An example of this type of translation comes from an 8th grade unit onmeasuring and representing growth. In MiC, a motorcycle-rental scenario required students to compare two companies that offered different daily rates and charges per mile. We translated this context into a situation we suspected students would be more familiar with: comparing cell phone plans.4 From classroom observations and interviews with students and teachers we gathered that many students had their own phones. At minimum, we hypothesized that they would be familiar with the idea of needing both a phone and some sort of access to a cellular network in order for these phones to work. The imagined scenario we created for the lesson involved purchasing a phone then calculating the total amount spent as monthly payments were made for network access. Students compared pay-as-you-go plans to standard monthly plans offered by the same company, using graphs to find break-even points. They also compared plans across companies. The questions that students were asked to answer were analogues to those in the MiC lesson about the motorcycle rentals, maintaining the mathematical trajectory in the original curriculum. 

By placing mathematics content within familiar contexts, we also leveraged student expertise and improved student engagement. As Ladson-Billings (1995b) recommends, we sought to use elements of students’ cultural lives as “vehicle[s] for learning.” Drawing on these local connections aligns with the work of Moll (2000) and others (Civil 2007; Moll et al., 1992; Rosebery, McIntyre & González, 2001) who argue that schooling is more effective if it draws upon knowledge that students come to school with, especially knowledge about the social and economic activities they participate in with their families, friends, and community. 

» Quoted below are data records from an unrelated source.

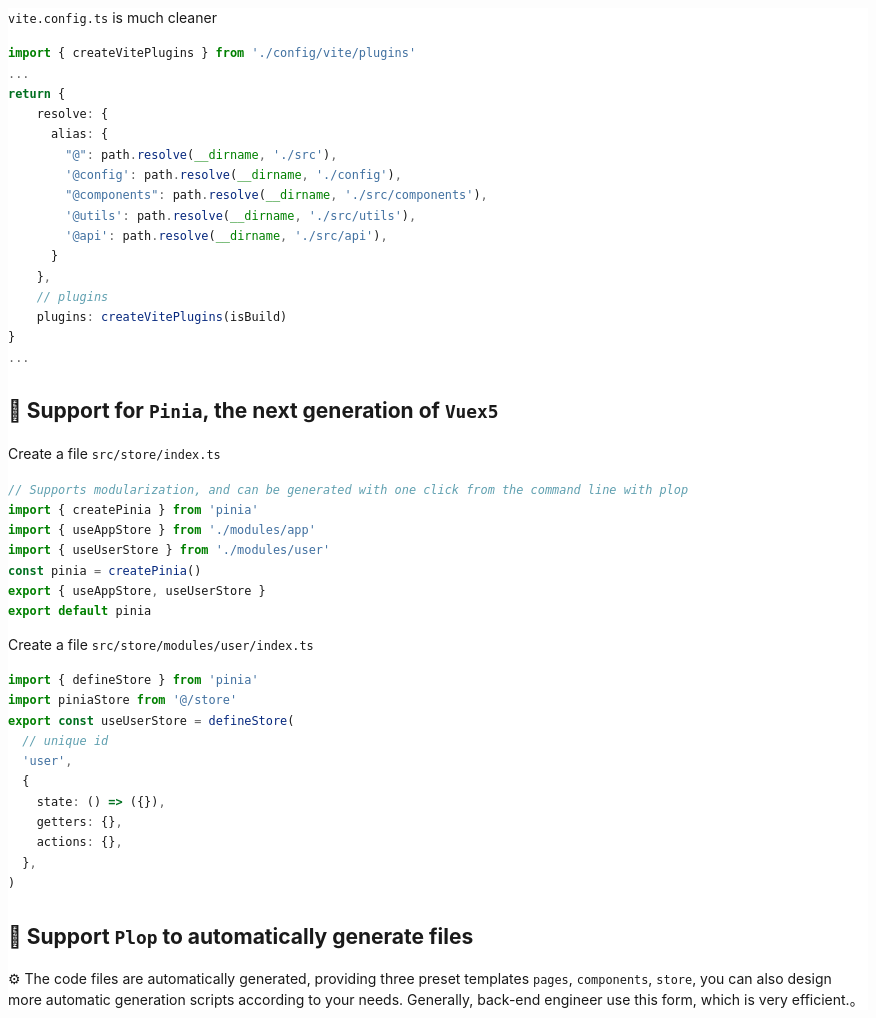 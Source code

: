 `vite.config.ts` is much cleaner

```typescript
import { createVitePlugins } from './config/vite/plugins'
...
return {
    resolve: {
      alias: {
        "@": path.resolve(__dirname, './src'),
        '@config': path.resolve(__dirname, './config'),
        "@components": path.resolve(__dirname, './src/components'),
        '@utils': path.resolve(__dirname, './src/utils'),
        '@api': path.resolve(__dirname, './src/api'),
      }
    },
    // plugins
    plugins: createVitePlugins(isBuild)
}
...
```

## 📱 Support for `Pinia`, the next generation of `Vuex5`

Create a file `src/store/index.ts`

```typescript
// Supports modularization, and can be generated with one click from the command line with plop
import { createPinia } from 'pinia'
import { useAppStore } from './modules/app'
import { useUserStore } from './modules/user'
const pinia = createPinia()
export { useAppStore, useUserStore }
export default pinia
```

Create a file `src/store/modules/user/index.ts`

```typescript
import { defineStore } from 'pinia'
import piniaStore from '@/store'
export const useUserStore = defineStore(
  // unique id
  'user',
  {
    state: () => ({}),
    getters: {},
    actions: {},
  },
)
```

## 🤖 Support `Plop` to automatically generate files

⚙️ The code files are automatically generated, providing three preset templates `pages`, `components`, `store`, you can also design more automatic generation scripts according to your needs. Generally, back-end engineer use this form, which is very efficient.。
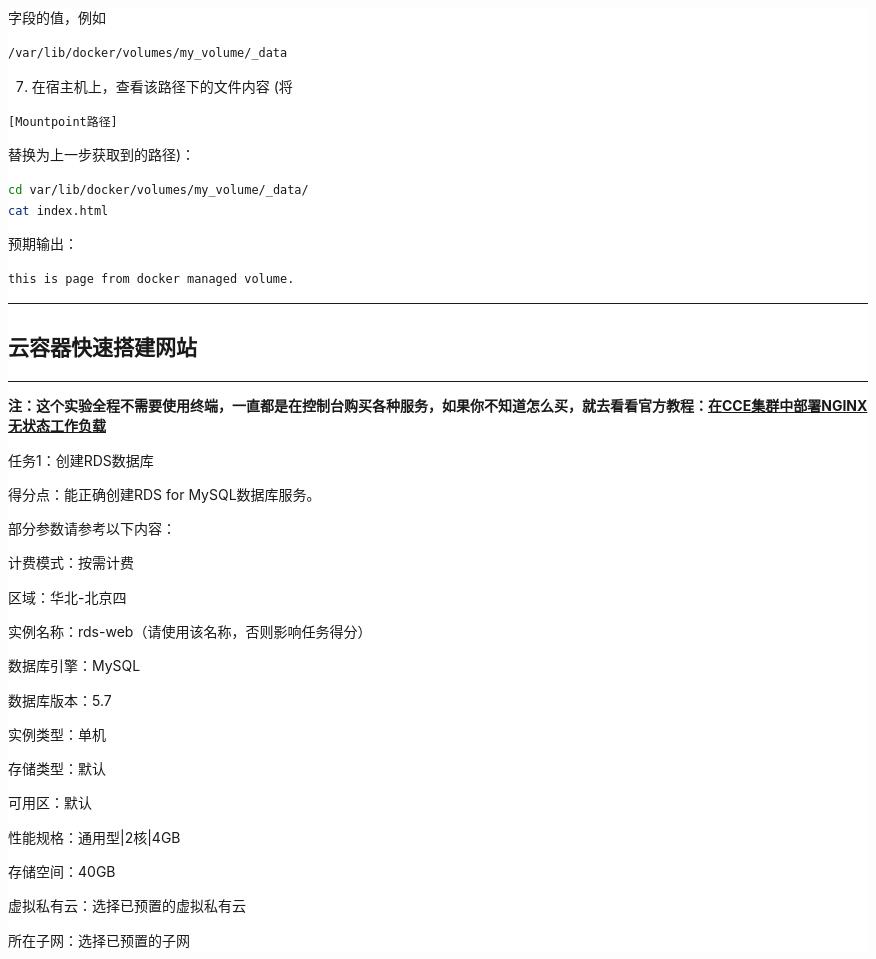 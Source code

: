   字段的值，例如

 ```
/var/lib/docker/volumes/my_volume/_data
 ```

7. 在宿主机上，查看该路径下的文件内容 (将

```
[Mountpoint路径]
```

 替换为上一步获取到的路径)：

```bash
cd var/lib/docker/volumes/my_volume/_data/
cat index.html
```

预期输出：

```
this is page from docker managed volume.
```

------

## 云容器快速搭建网站

------

**注：这个实验全程不需要使用终端，一直都是在控制台购买各种服务，如果你不知道怎么买，就去看看官方教程：[在CCE集群中部署NGINX无状态工作负载](https://support.huaweicloud.com/intl/zh-cn/qs-cce/cce_qs_0003.html#section2)**

任务1：创建RDS数据库

得分点：能正确创建RDS for MySQL数据库服务。

部分参数请参考以下内容：

计费模式：按需计费

区域：华北-北京四

实例名称：rds-web（请使用该名称，否则影响任务得分）

数据库引擎：MySQL

数据库版本：5.7

实例类型：单机

存储类型：默认

可用区：默认

性能规格：通用型|2核|4GB

存储空间：40GB

虚拟私有云：选择已预置的虚拟私有云

所在子网：选择已预置的子网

Placing RME into relevant contexts provided the opportunity for students to root their understanding of mathematics in common sense and to connect mathematics to their cultural lives. As we observed teachers implementing the CBMP units, we noticed that students who were experts in the contextual domain tended to become immediately focused and engaged. In another of our 8th grade units, a map of the streets outside the school is used as an example of a transversal intersecting two parallel lines. As the lesson progressed, students identified the equivalent alternate interior, alternate exterior, and corresponding angles. Because the lesson begins with a map of the neighborhood immediately surrounding the school, streets they traveled every day to and from school, every student had a familiar entry point. The teachers needed only to maintain that engagement as the mathematical story was developed, rather than having to build it. 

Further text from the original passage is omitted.